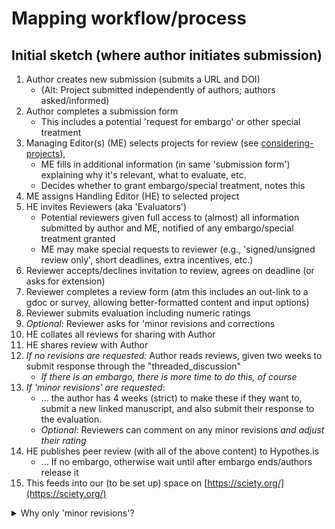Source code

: # Mapping workflow/process

## Initial sketch (where author initiates submission)

1. &#x20;Author creates new submission (submits a URL and DOI)
   * (Alt: Project submitted independently of authors; authors asked/informed)
2. Author completes a submission form
   * This includes a potential 'request for embargo' or other special treatment
3. Managing Editor(s) (ME) selects projects for review (see [considering-projects](considering-projects/ "mention")),&#x20;
   * ME fills in additional information (in same 'submission form') explaining why it's relevant, what to evaluate, etc.
   * Decides whether to grant embargo/special treatment, notes this
4. ME assigns Handling Editor (HE) to selected project
5. HE invites Reviewers (aka 'Evaluators')
   * Potential reviewers given full access to (almost) all information submitted by author and ME, notified of any embargo/special treatment granted
   * ME may make special requests to reviewer (e.g., 'signed/unsigned review only', short deadlines, extra incentives, etc.)
6. Reviewer accepts/declines invitation to review, agrees on deadline (or asks for extension)
7. Reviewer completes a review form (atm this includes an out-link to a gdoc or survey, allowing better-formatted content and input options)
8. Reviewer submits evaluation including numeric ratings
9. _Optional_: Reviewer asks for 'minor revisions and corrections
10. HE collates all reviews for sharing with Author
11. HE shares review with Author
12. _If no revisions are requested:_ Author reads reviews,  given two weeks to submit response through the "threaded\_discussion"&#x20;
    * _If there is an embargo, there is more time to do this, of course_
13. _If 'minor revisions' are requested_:&#x20;
    * ...  the author has 4 weeks (strict) to make these if they want to, submit a new linked manuscript, and also submit their response to the evaluation.
    * _Optional_: Reviewers can comment on any minor revisions _and adjust their rating_
14. &#x20;HE publishes peer review (with all of the above content) to Hypothes.is&#x20;
    * ... If no embargo, otherwise wait until after embargo ends/authors release it
15. This feeds into our (to be set up) space on [https://sciety.org/](https://sciety.org/)



<details>

<summary>Why only 'minor revisions'?</summary>

We basically don't want to replicate the slow and inefficient processes of the traditional system. We want evaluators to basically give a report and rating _as the paper stands._&#x20;

We also want to encourage papers as [permanent-beta ](../key-issues-explanations-faq/benefits-and-features/living-research-projects.md)projects. The authors can improve it, if they like, and resubmit it for a new evaluation.&#x20;

</details>
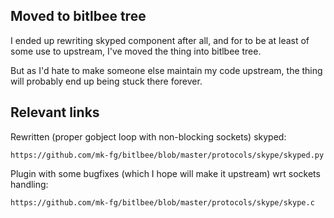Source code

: Moved to bitlbee tree
----------------------------------------

I ended up rewriting skyped component after all, and for to be at least of some
use to upstream, I've moved the thing into bitlbee tree.

But as I'd hate to make someone else maintain my code upstream, the thing will
probably end up being stuck there forever.


Relevant links
----------------------------------------

Rewritten (proper gobject loop with non-blocking sockets) skyped:

	https://github.com/mk-fg/bitlbee/blob/master/protocols/skype/skyped.py

Plugin with some bugfixes (which I hope will make it upstream) wrt sockets
handling:

	https://github.com/mk-fg/bitlbee/blob/master/protocols/skype/skype.c
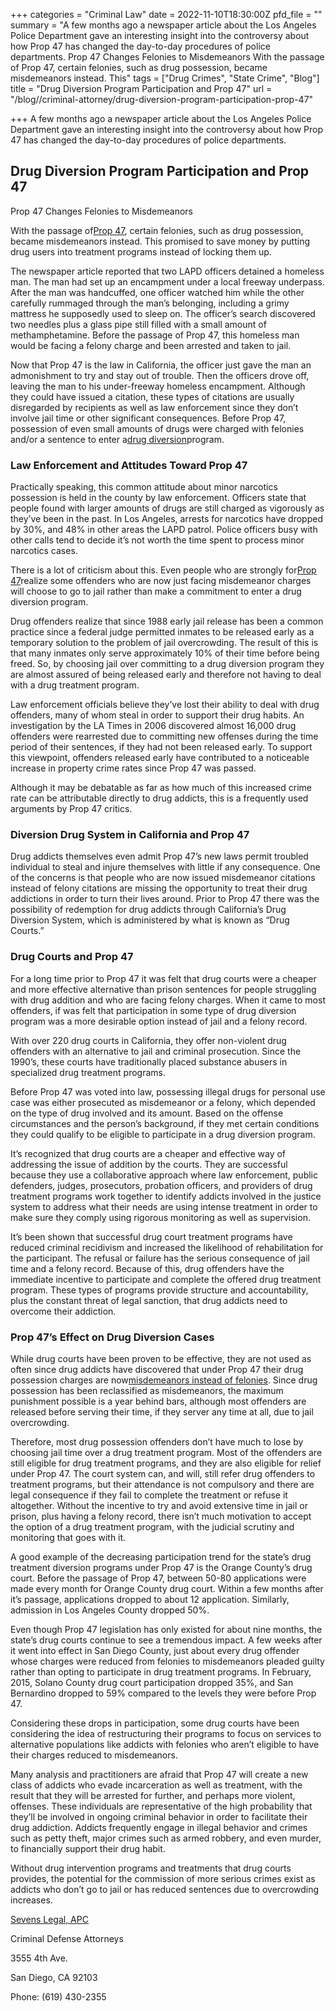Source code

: +++
categories = "Criminal Law"
date = 2022-11-10T18:30:00Z
pfd_file = ""
summary = "A few months ago a newspaper article about the Los Angeles Police Department gave an interesting insight into the controversy about how Prop 47 has changed the day-to-day procedures of police departments.   Prop 47 Changes Felonies to Misdemeanors With the passage of Prop 47, certain felonies, such as drug possession, became misdemeanors instead. This"
tags = ["Drug Crimes", "State Crime", "Blog"]
title = "Drug Diversion Program Participation and Prop 47"
url = "/blog//criminal-attorney/drug-diversion-program-participation-prop-47"

+++
A few months ago a newspaper article about the Los Angeles Police Department gave an interesting insight into the controversy about how Prop 47 has changed the day-to-day procedures of police departments.

## Drug Diversion Program Participation and Prop 47

Prop 47 Changes Felonies to Misdemeanors

With the passage of[Prop 47](https://www.sevenslegal.com/), certain felonies, such as drug possession, became misdemeanors instead. This promised to save money by putting drug users into treatment programs instead of locking them up.

The newspaper article reported that two LAPD officers detained a homeless man. The man had set up an encampment under a local freeway underpass. After the man was handcuffed, one officer watched him while the other carefully rummaged through the man’s belonging, including a grimy mattress he supposedly used to sleep on. The officer’s search discovered two needles plus a glass pipe still filled with a small amount of methamphetamine. Before the passage of Prop 47, this homeless man would be facing a felony charge and been arrested and taken to jail.

Now that Prop 47 is the law in California, the officer just gave the man an admonishment to try and stay out of trouble. Then the officers drove off, leaving the man to his under-freeway homeless encampment. Although they could have issued a citation, these types of citations are usually disregarded by recipients as well as law enforcement since they don’t involve jail time or other significant consequences. Before Prop 47, possession of even small amounts of drugs were charged with felonies and/or a sentence to enter a[drug diversion](https://www.sevenslegal.com/)program.

### Law Enforcement and Attitudes Toward Prop 47

Practically speaking, this common attitude about minor narcotics possession is held in the county by law enforcement. Officers state that people found with larger amounts of drugs are still charged as vigorously as they’ve been in the past. In Los Angeles, arrests for narcotics have dropped by 30%, and 48% in other areas the LAPD patrol. Police officers busy with other calls tend to decide it’s not worth the time spent to process minor narcotics cases.

There is a lot of criticism about this. Even people who are strongly for[Prop 47](https://www.sevenslegal.com/)realize some offenders who are now just facing misdemeanor charges will choose to go to jail rather than make a commitment to enter a drug diversion program.

Drug offenders realize that since 1988 early jail release has been a common practice since a federal judge permitted inmates to be released early as a temporary solution to the problem of jail overcrowding. The result of this is that many inmates only serve approximately 10% of their time before being freed. So, by choosing jail over committing to a drug diversion program they are almost assured of being released early and therefore not having to deal with a drug treatment program.

Law enforcement officials believe they’ve lost their ability to deal with drug offenders, many of whom steal in order to support their drug habits. An investigation by the LA Times in 2006 discovered almost 16,000 drug offenders were rearrested due to committing new offenses during the time period of their sentences, if they had not been released early. To support this viewpoint, offenders released early have contributed to a noticeable increase in property crime rates since Prop 47 was passed.

Although it may be debatable as far as how much of this increased crime rate can be attributable directly to drug addicts, this is a frequently used arguments by Prop 47 critics.

### Diversion Drug System in California and Prop 47

Drug addicts themselves even admit Prop 47’s new laws permit troubled individual to steal and injure themselves with little if any consequence. One of the concerns is that people who are now issued misdemeanor citations instead of felony citations are missing the opportunity to treat their drug addictions in order to turn their lives around. Prior to Prop 47 there was the possibility of redemption for drug addicts through California’s Drug Diversion System, which is administered by what is known as “Drug Courts.”

### Drug Courts and Prop 47

For a long time prior to Prop 47 it was felt that drug courts were a cheaper and more effective alternative than prison sentences for people struggling with drug addition and who are facing felony charges. When it came to most offenders, if was felt that participation in some type of drug diversion program was a more desirable option instead of jail and a felony record.

With over 220 drug courts in California, they offer non-violent drug offenders with an alternative to jail and criminal prosecution. Since the 1990’s, these courts have traditionally placed substance abusers in specialized drug treatment programs.

Before Prop 47 was voted into law, possessing illegal drugs for personal use case was either prosecuted as misdemeanor or a felony, which depended on the type of drug involved and its amount. Based on the offense circumstances and the person’s background, if they met certain conditions they could qualify to be eligible to participate in a drug diversion program.

It’s recognized that drug courts are a cheaper and effective way of addressing the issue of addition by the courts. They are successful because they use a collaborative approach where law enforcement, public defenders, judges, prosecutors, probation officers, and providers of drug treatment programs work together to identify addicts involved in the justice system to address what their needs are using intense treatment in order to make sure they comply using rigorous monitoring as well as supervision.

It’s been shown that successful drug court treatment programs have reduced criminal recidivism and increased the likelihood of rehabilitation for the participant. The refusal or failure has the serious consequence of jail time and a felony record. Because of this, drug offenders have the immediate incentive to participate and complete the offered drug treatment program. These types of programs provide structure and accountability, plus the constant threat of legal sanction, that drug addicts need to overcome their addiction.

### Prop 47’s Effect on Drug Diversion Cases

While drug courts have been proven to be effective, they are not used as often since drug addicts have discovered that under Prop 47 their drug possession charges are now[misdemeanors instead of felonies](https://www.sevenslegal.com/). Since drug possession has been reclassified as misdemeanors, the maximum punishment possible is a year behind bars, although most offenders are released before serving their time, if they server any time at all, due to jail overcrowding.

Therefore, most drug possession offenders don’t have much to lose by choosing jail time over a drug treatment program. Most of the offenders are still eligible for drug treatment programs, and they are also eligible for relief under Prop 47. The court system can, and will, still refer drug offenders to treatment programs, but their attendance is not compulsory and there are legal consequence if they fail to complete the treatment or refuse it altogether. Without the incentive to try and avoid extensive time in jail or prison, plus having a felony record, there isn’t much motivation to accept the option of a drug treatment program, with the judicial scrutiny and monitoring that goes with it.

A good example of the decreasing participation trend for the state’s drug treatment diversion programs under Prop 47 is the Orange County’s drug court. Before the passage of Prop 47, between 50-80 applications were made every month for Orange County drug court. Within a few months after it’s passage, applications dropped to about 12 application. Similarly, admission in Los Angeles County dropped 50%.

Even though Prop 47 legislation has only existed for about nine months, the state’s drug courts continue to see a tremendous impact. A few weeks after it went into effect in San Diego County, just about every drug offender whose charges were reduced from felonies to misdemeanors pleaded guilty rather than opting to participate in drug treatment programs. In February, 2015, Solano County drug court participation dropped 35%, and San Bernardino dropped to 59% compared to the levels they were before Prop 47.

Considering these drops in participation, some drug courts have been considering the idea of restructuring their programs to focus on services to alternative populations like addicts with felonies who aren’t eligible to have their charges reduced to misdemeanors.

Many analysis and practitioners are afraid that Prop 47 will create a new class of addicts who evade incarceration as well as treatment, with the result that they will be arrested for further, and perhaps more violent, offenses. These individuals are representative of the high probability that they’ll be involved in ongoing criminal behavior in order to facilitate their drug addiction. Addicts frequently engage in illegal behavior and crimes such as petty theft, major crimes such as armed robbery, and even murder, to financially support their drug habit.

Without drug intervention programs and treatments that drug courts provides, the potential for the commission of more serious crimes exist as addicts who don’t go to jail or has reduced sentences due to overcrowding increases.

[Sevens Legal, APC](https://www.sevenslegal.com/ "Sevens Legal, APC")

Criminal Defense Attorneys

3555 4th Ave.

San Diego, CA 92103

Phone: (619) 430-2355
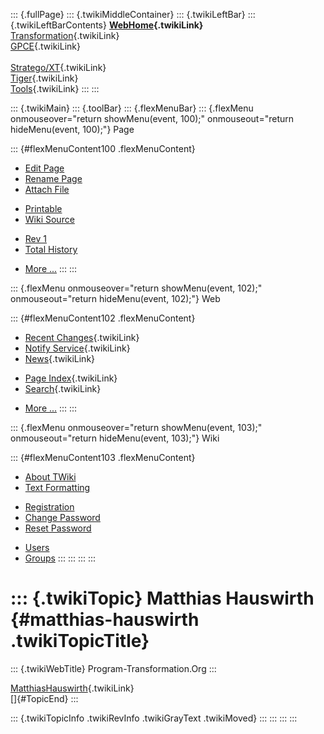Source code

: ::: {.fullPage}
::: {.twikiMiddleContainer}
::: {.twikiLeftBar}
::: {.twikiLeftBarContents}
**[WebHome](WebHome){.twikiLink}**\
[Transformation](../Transform/WebHome){.twikiLink}\
[GPCE](../Gpce/WebHome){.twikiLink}\
\
[Stratego/XT](../Stratego/WebHome){.twikiLink}\
[Tiger](../Tiger/WebHome){.twikiLink}\
[Tools](../Tools/WebHome){.twikiLink}
:::
:::

::: {.twikiMain}
::: {.toolBar}
::: {.flexMenuBar}
::: {.flexMenu onmouseover="return showMenu(event, 100);" onmouseout="return hideMenu(event, 100);"}
Page

::: {#flexMenuContent100 .flexMenuContent}
-   [Edit
    Page](http://www.program-transformation.org/edit/Main/MatthiasHauswirth?t=1536826834)
-   [Rename
    Page](http://www.program-transformation.org/rename/Main/MatthiasHauswirth)
-   [Attach
    File](http://www.program-transformation.org/attach/Main/MatthiasHauswirth)

<!-- -->

-   [Printable](http://www.program-transformation.org/view/Main/MatthiasHauswirth?skin=print.pattern)
-   [Wiki
    Source](http://www.program-transformation.org/view/Main/MatthiasHauswirth?skin=text&raw=on&contenttype=text/plain)

<!-- -->

-   [Rev
    1](http://www.program-transformation.org/view/Main/MatthiasHauswirth?rev=1.1)
-   [Total
    History](http://www.program-transformation.org/rdiff/Main/MatthiasHauswirth)

<!-- -->

-   [More
    \...](http://www.program-transformation.org/oops/Main/MatthiasHauswirth?template=oopsmore&param1=1.1&param2=1.1)
:::
:::

::: {.flexMenu onmouseover="return showMenu(event, 102);" onmouseout="return hideMenu(event, 102);"}
Web

::: {#flexMenuContent102 .flexMenuContent}
-   [Recent Changes](WebChanges){.twikiLink}
-   [Notify Service](WebNotify){.twikiLink}
-   [News](WebNews){.twikiLink}

<!-- -->

-   [Page Index](WebIndex){.twikiLink}
-   [Search](WebSearch){.twikiLink}

<!-- -->

-   [More
    \...](http://www.program-transformation.org/oops/Main/MatthiasHauswirth?template=oopsmore&param1=1.1&param2=1.1)
:::
:::

::: {.flexMenu onmouseover="return showMenu(event, 103);" onmouseout="return hideMenu(event, 103);"}
Wiki

::: {#flexMenuContent103 .flexMenuContent}
-   [About
    TWiki](http://www.program-transformation.org/view/TWiki/WebHome)
-   [Text
    Formatting](http://www.program-transformation.org/view/TWiki/TextFormattingRules)

<!-- -->

-   [Registration](http://www.program-transformation.org/view/TWiki/TWikiRegistration)
-   [Change
    Password](http://www.program-transformation.org/view/TWiki/ChangePassword)
-   [Reset
    Password](http://www.program-transformation.org/view/TWiki/ResetPassword)

<!-- -->

-   [Users](http://www.program-transformation.org/view/Main/TWikiUsers)
-   [Groups](http://www.program-transformation.org/view/Main/TWikiGroups)
:::
:::
:::
:::

::: {.twikiTopic}
Matthias Hauswirth {#matthias-hauswirth .twikiTopicTitle}
==================

::: {.twikiWebTitle}
Program-Transformation.Org
:::

[MatthiasHauswirth](MatthiasHauswirth){.twikiLink}\
[]{#TopicEnd}
:::

::: {.twikiTopicInfo .twikiRevInfo .twikiGrayText .twikiMoved}
:::
:::
:::
:::
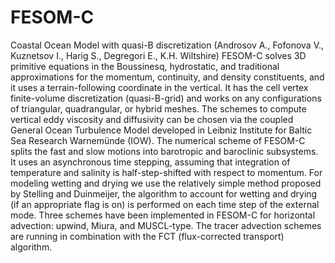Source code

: # FESOM-C
Coastal Ocean Model with quasi-B discretization (Androsov A., Fofonova V., Kuznetsov I., Harig S., Degregori E., K.H. Wiltshire)
FESOM-C solves 3D primitive equations in the Boussinesq, hydrostatic, and traditional approximations for the momentum, continuity, and density constituents, and it uses a terrain-following coordinate in the vertical. It has the cell vertex finite-volume discretization (quasi-B-grid) and works on any configurations of triangular, quadrangular, or hybrid meshes. The schemes to compute vertical eddy viscosity and diffusivity can be chosen via the coupled General Ocean Turbulence Model developed in Leibniz Institute for Baltic Sea Research Warnemünde (IOW). The numerical scheme of FESOM-C splits the fast and slow motions into barotropic and baroclinic subsystems. It uses an asynchronous time stepping, assuming that integration of temperature and salinity is half-step-shifted with respect to momentum. For modeling wetting and drying we use the relatively simple method proposed by Stelling and Duinmeijer, the algorithm to account for wetting and drying (if an appropriate flag is on) is performed on each time step of the external mode. Three schemes have been implemented in FESOM-C for horizontal advection: upwind, Miura, and MUSCL-type. The tracer advection schemes are running in combination with the FCT (flux-corrected transport) algorithm. 

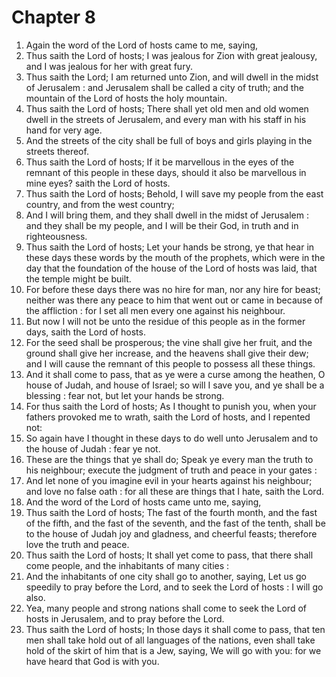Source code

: # Chapter 8

1. Again the word of the Lord of hosts came to me, saying,
2. Thus saith the Lord of hosts; I was jealous for Zion with great jealousy, and I was jealous for her with great fury.
3. Thus saith the Lord; I am returned unto Zion, and will dwell in the midst of Jerusalem : and Jerusalem shall be called a city of truth; and the mountain of the Lord of hosts the holy mountain.
4. Thus saith the Lord of hosts; There shall yet old men and old women dwell in the streets of Jerusalem, and every man with his staff in his hand for very age.
5. And the streets of the city shall be full of boys and girls playing in the streets thereof.
6. Thus saith the Lord of hosts; If it be marvellous in the eyes of the remnant of this people in these days, should it also be marvellous in mine eyes? saith the Lord of hosts.
7. Thus saith the Lord of hosts; Behold, I will save my people from the east country, and from the west country;
8. And I will bring them, and they shall dwell in the midst of Jerusalem : and they shall be my people, and I will be their God, in truth and in righteousness.
9. Thus saith the Lord of hosts; Let your hands be strong, ye that hear in these days these words by the mouth of the prophets, which were in the day that the foundation of the house of the Lord of hosts was laid, that the temple might be built.
10. For before these days there was no hire for man, nor any hire for beast; neither was there any peace to him that went out or came in because of the affliction : for I set all men every one against his neighbour.
11. But now I will not be unto the residue of this people as in the former days, saith the Lord of hosts.
12. For the seed shall be prosperous; the vine shall give her fruit, and the ground shall give her increase, and the heavens shall give their dew; and I will cause the remnant of this people to possess all these things.
13. And it shall come to pass, that as ye were a curse among the heathen, O house of Judah, and house of Israel; so will I save you, and ye shall be a blessing : fear not, but let your hands be strong.
14. For thus saith the Lord of hosts; As I thought to punish you, when your fathers provoked me to wrath, saith the Lord of hosts, and I repented not:
15. So again have I thought in these days to do well unto Jerusalem and to the house of Judah : fear ye not.
16. These are the things that ye shall do; Speak ye every man the truth to his neighbour; execute the judgment of truth and peace in your gates :
17. And let none of you imagine evil in your hearts against his neighbour; and love no false oath : for all these are things that I hate, saith the Lord.
18. And the word of the Lord of hosts came unto me, saying,
19. Thus saith the Lord of hosts; The fast of the fourth month, and the fast of the fifth, and the fast of the seventh, and the fast of the tenth, shall be to the house of Judah joy and gladness, and cheerful feasts; therefore love the truth and peace.
20. Thus saith the Lord of hosts; It shall yet come to pass, that there shall come people, and the inhabitants of many cities :
21. And the inhabitants of one city shall go to another, saying, Let us go speedily to pray before the Lord, and to seek the Lord of hosts : I will go also.
22. Yea, many people and strong nations shall come to seek the Lord of hosts in Jerusalem, and to pray before the Lord.
23. Thus saith the Lord of hosts; In those days it shall come to pass, that ten men shall take hold out of all languages of the nations, even shall take hold of the skirt of him that is a Jew, saying, We will go with you: for we have heard that God is with you.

● Exercise prompt
In the entries above, find each line with "upstream" and copy it.

● Exercise response
use to upstream, I've moved the thing into bitlbee tree.
But as I'd hate to make someone else maintain my code upstream, the thing will
Plugin with some bugfixes (which I hope will make it upstream) wrt sockets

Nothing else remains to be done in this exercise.